中国では「中国鉄路高速(Chinese Railway High-speed=CRH)」と呼ばれる高速鉄道車両が運用されています。2010年10月現在ではCRH1形、CHR2形、CRH3形、CRH5形の4形式が存在し、いずれも海外技術の導入によるものです。とくに川崎重工業が技術供与したCRH2形(写真上)は日本でも有名で、外観から車内に至るまで、JR東日本のE2系(写真下)とそっくりです。ちなみに、CRH1形はカナダのボンバルディア、CRH3形はドイツのシーメンス、CRH5形はフランスのアルストムが技術供与しています。
しかし、CRHの形式はCRH1〜3・5で、なぜか「CHR4形」が存在しません。正確な理由ははっきりしませんが、「4」を忌み番号として避けているというのが有力な説です。中国でも日本と同様、「四」は「死」を連想させる不吉な数字として扱われており、あながちウソとも思えません。いちおう社会主義国家である中国の国有鉄道が、そんな迷信に惑わされてどうすんだという気もしますが(苦笑)。

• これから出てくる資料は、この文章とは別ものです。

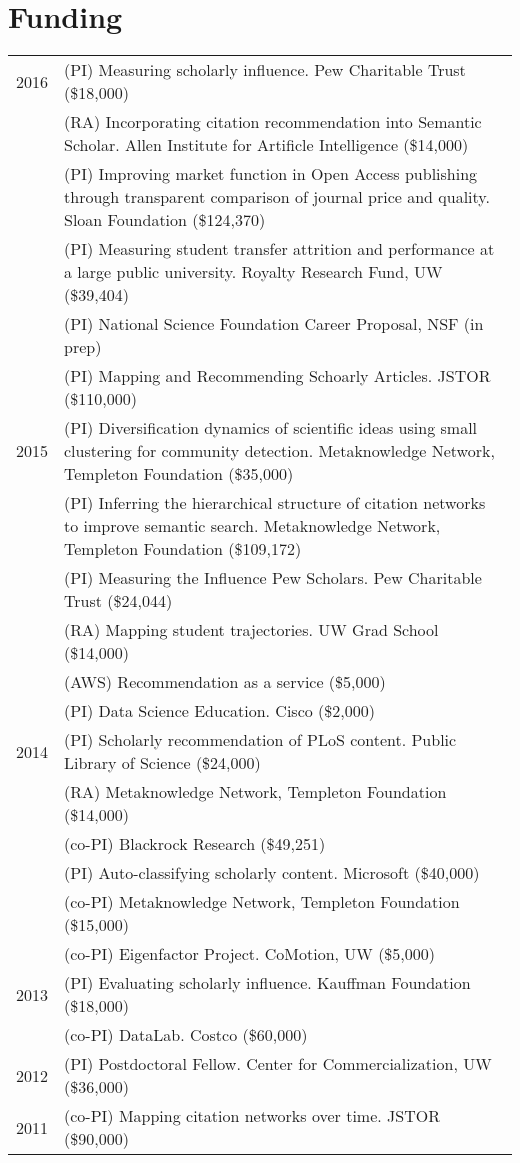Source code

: \documentclass[11pt]{article}
\begin{document}
\section*{\textbf{Funding}}
\begin{longtable}{p{0.5in}|p{5.5in}}
  2016  & (PI) Measuring scholarly influence. Pew Charitable Trust (\$18,000) \\
        & (RA) Incorporating citation recommendation into Semantic Scholar. Allen Institute for Artificle Intelligence (\$14,000) \\
        & (PI) Improving market function in Open Access publishing through transparent comparison of journal price and quality. Sloan Foundation (\$124,370) \\
        & (PI) Measuring student transfer attrition and performance at a large public university. Royalty Research Fund, UW (\$39,404) \\
        & (PI) National Science Foundation Career Proposal, NSF (in prep) \\
        & (PI) Mapping and Recommending Schoarly Articles. JSTOR (\$110,000) \\ 
  2015  & (PI) Diversification dynamics of scientific ideas using small clustering for community detection. Metaknowledge Network, Templeton Foundation (\$35,000) \\
        & (PI) Inferring the hierarchical structure of citation networks to improve semantic search. Metaknowledge Network, Templeton Foundation (\$109,172) \\
        & (PI) Measuring the Influence Pew Scholars. Pew Charitable Trust (\$24,044) \\
        & (RA) Mapping student trajectories. UW Grad School (\$14,000) \\
        & (AWS) Recommendation as a service (\$5,000) \\
        & (PI) Data Science Education. Cisco (\$2,000) \\
  2014  & (PI) Scholarly recommendation of PLoS content. Public Library of Science (\$24,000) \\
        & (RA) Metaknowledge Network, Templeton Foundation (\$14,000) \\
        & (co-PI) Blackrock Research (\$49,251) \\
        & (PI) Auto-classifying scholarly content. Microsoft (\$40,000) \\
        & (co-PI) Metaknowledge Network, Templeton Foundation (\$15,000) \\
        & (co-PI) Eigenfactor Project. CoMotion, UW (\$5,000) \\ 
  2013  & (PI) Evaluating scholarly influence. Kauffman Foundation (\$18,000) \\
        & (co-PI) DataLab. Costco (\$60,000) \\ 
  2012  & (PI) Postdoctoral Fellow. Center for Commercialization, UW (\$36,000) \\ 
  2011  & (co-PI) Mapping citation networks over time. JSTOR (\$90,000) \\ 
  

\end{longtable}
\end{document}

一方、日本の鉄道車両も忌み番を嫌う傾向が多少あり、たとえば鹿島鉄道(2007年廃止)のKR500形は4両が製造されていますが、車両番号は501〜503・505で、「504」が欠番になっています。また、日本の旧国鉄ではとくに忌み番を嫌う傾向はなかったものの、「54」形式を名乗る機関車は、なぜか短命に終わったものが多かったです。
なお、現在のCRHは「和諧号」という愛称が付けられており、車体の前面と側面に簡体字で「和諧号」と書き込まれています。「和諧」とは「調和」を意味する中国語で、中国政府が掲げるスローガンでもありますが、今の中国は「和諧」とはほど遠い状況ですな。
もっとも、「和諧」した社会でないからこそ、「和諧」をスローガンにしたともいえます。そういえば、かつてNHKで『明るい農村』という番組が放映されていましたが、「農村は明るくない」というイメージからの脱却を図るため、タイトルを「明るい〜」としたのでしょうか。